Terzioğlu altyapı yatırımlarında da geri kaldı. Daha önce başlatılan fiber yatırım hamlesi şirketi fiber satışında bir noktaya getirmiş olsa da bunun devamı getirilemedi. Elbette bunun suçunu izin vermeyen devlet ve belediyelere, rekabeti zedeleyen rakiplere, rekabetin sağlanmasına ön ayak olmayan devlet yetkililerinde aramak mümkün. Ancak daha önce Turkcell bu gibi şartların yokluğunu halka ve basına şikâyet eder, bu konuda adımlar atılması isteğini dillendirir en azından isteklerinin bir bölümünü kabul ettirirdi. Terzioğlu’nun her Türk vatandaşı gibi devleti ile sıfır problem istemesi anlaşılabilir bir davranış. Fakat, Türk Telekom ile sıfır sürtüşme istemesi, dolayısıyla da fiber konusunda eskisi gibi büyük adımlar atmaması anlaşılabilir bir davranış olmadığı gibi altyapı kurulumunda da geride kalmasına sebep oldu.

Bu arada Sezar’ın hakkı Sezar’a… TELKODER’in destekleriyle fiber konusunda Vodafone, Türksat ve alternatif operatörlerle “ortak altyapı” şirketi kurma konusundaki öncülüğü takdire şayan… Üstelik, bu hareketi Türk Telekom’dan sonra en uzun fiber altyapıya sahip olan şirket olarak desteklemesi, rekabetin hizmette yapılması mesajını vermesi kendisine artı puan kazandırıyor. Lakin çok akıllı bir yönetici olan Paul Doany’nin, “Baz istasyonlarını da paylaşalım…” şeklindeki manevrasına nasıl karşılık vereceği merak konusu…

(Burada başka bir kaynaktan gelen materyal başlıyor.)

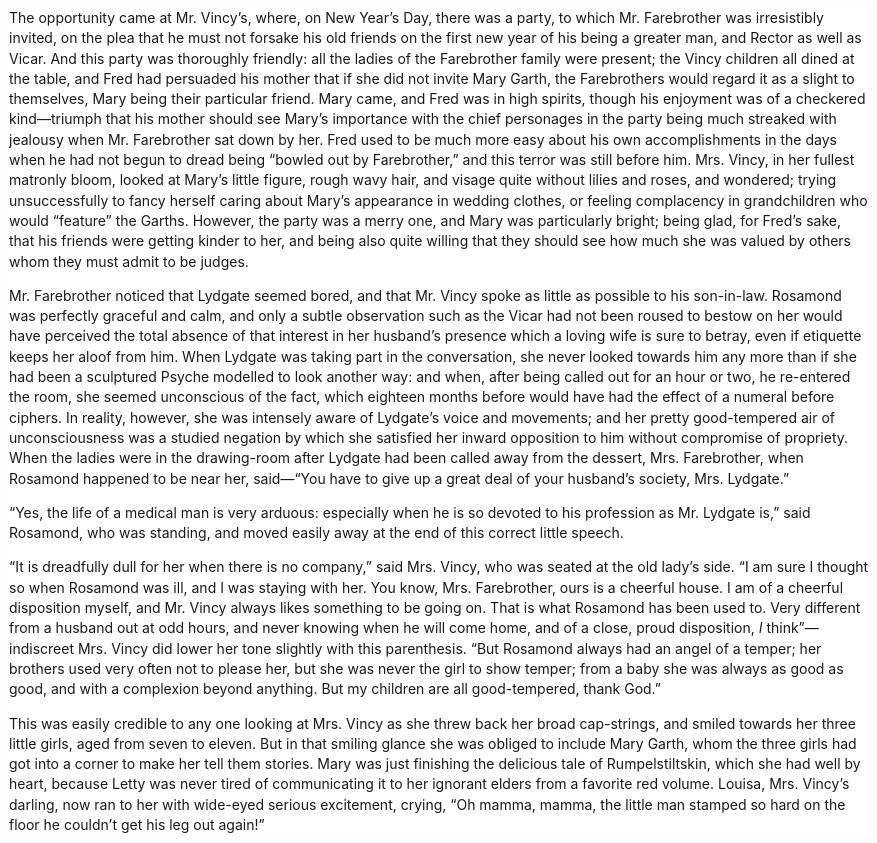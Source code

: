 The opportunity came at Mr. Vincy’s, where, on New Year’s Day, there was a party, to which Mr. Farebrother was irresistibly invited, on the plea that he must not forsake his old friends on the first new year of his being a greater man, and Rector as well as Vicar. And this party was thoroughly friendly: all the ladies of the Farebrother family were present; the Vincy children all dined at the table, and Fred had persuaded his mother that if she did not invite Mary Garth, the Farebrothers would regard it as a slight to themselves, Mary being their particular friend. Mary came, and Fred was in high spirits, though his enjoyment was of a checkered kind—triumph that his mother should see Mary’s importance with the chief personages in the party being much streaked with jealousy when Mr. Farebrother sat down by her. Fred used to be much more easy about his own accomplishments in the days when he had not begun to dread being “bowled out by Farebrother,” and this terror was still before him. Mrs. Vincy, in her fullest matronly bloom, looked at Mary’s little figure, rough wavy hair, and visage quite without lilies and roses, and wondered; trying unsuccessfully to fancy herself caring about Mary’s appearance in wedding clothes, or feeling complacency in grandchildren who would “feature” the Garths. However, the party was a merry one, and Mary was particularly bright; being glad, for Fred’s sake, that his friends were getting kinder to her, and being also quite willing that they should see how much she was valued by others whom they must admit to be judges. 

Mr. Farebrother noticed that Lydgate seemed bored, and that Mr. Vincy spoke as little as possible to his son-in-law. Rosamond was perfectly graceful and calm, and only a subtle observation such as the Vicar had not been roused to bestow on her would have perceived the total absence of that interest in her husband’s presence which a loving wife is sure to betray, even if etiquette keeps her aloof from him. When Lydgate was taking part in the conversation, she never looked towards him any more than if she had been a sculptured Psyche modelled to look another way: and when, after being called out for an hour or two, he re-entered the room, she seemed unconscious of the fact, which eighteen months before would have had the effect of a numeral before ciphers. In reality, however, she was intensely aware of Lydgate’s voice and movements; and her pretty good-tempered air of unconsciousness was a studied negation by which she satisfied her inward opposition to him without compromise of propriety. When the ladies were in the drawing-room after Lydgate had been called away from the dessert, Mrs. Farebrother, when Rosamond happened to be near her, said—“You have to give up a great deal of your husband’s society, Mrs. Lydgate.” 

“Yes, the life of a medical man is very arduous: especially when he is so devoted to his profession as Mr. Lydgate is,” said Rosamond, who was standing, and moved easily away at the end of this correct little speech. 

“It is dreadfully dull for her when there is no company,” said Mrs. Vincy, who was seated at the old lady’s side. “I am sure I thought so when Rosamond was ill, and I was staying with her. You know, Mrs. Farebrother, ours is a cheerful house. I am of a cheerful disposition myself, and Mr. Vincy always likes something to be going on. That is what Rosamond has been used to. Very different from a husband out at odd hours, and never knowing when he will come home, and of a close, proud disposition, _I_ think”—indiscreet Mrs. Vincy did lower her tone slightly with this parenthesis. “But Rosamond always had an angel of a temper; her brothers used very often not to please her, but she was never the girl to show temper; from a baby she was always as good as good, and with a complexion beyond anything. But my children are all good-tempered, thank God.” 

This was easily credible to any one looking at Mrs. Vincy as she threw back her broad cap-strings, and smiled towards her three little girls, aged from seven to eleven. But in that smiling glance she was obliged to include Mary Garth, whom the three girls had got into a corner to make her tell them stories. Mary was just finishing the delicious tale of Rumpelstiltskin, which she had well by heart, because Letty was never tired of communicating it to her ignorant elders from a favorite red volume. Louisa, Mrs. Vincy’s darling, now ran to her with wide-eyed serious excitement, crying, “Oh mamma, mamma, the little man stamped so hard on the floor he couldn’t get his leg out again!”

TeliaSonera’nın telekom sektöründen çıkacağını açıklaması ve sonrasında yaşananlar ile bu yaşananlara Global Tower’ın bile çare olamaması ise başlı başına ayrı birer konu. Burada bunların detayına girmeyeceğim.

Sonuç olarak, kimse bu analizin önünde arkasında bir şey aramasın. Hele de içinden küçük bir ayrıntıyı cımbızlayarak tüm analizi değersizleştirmeye çalışmasın. Herkes, elindeki taşı bana fırlatmadan önce aynaya baksın ve dürüstçe söylesin: Muhterem Kaan Terzioğlu sınıfı geçti mi, kaldı mı?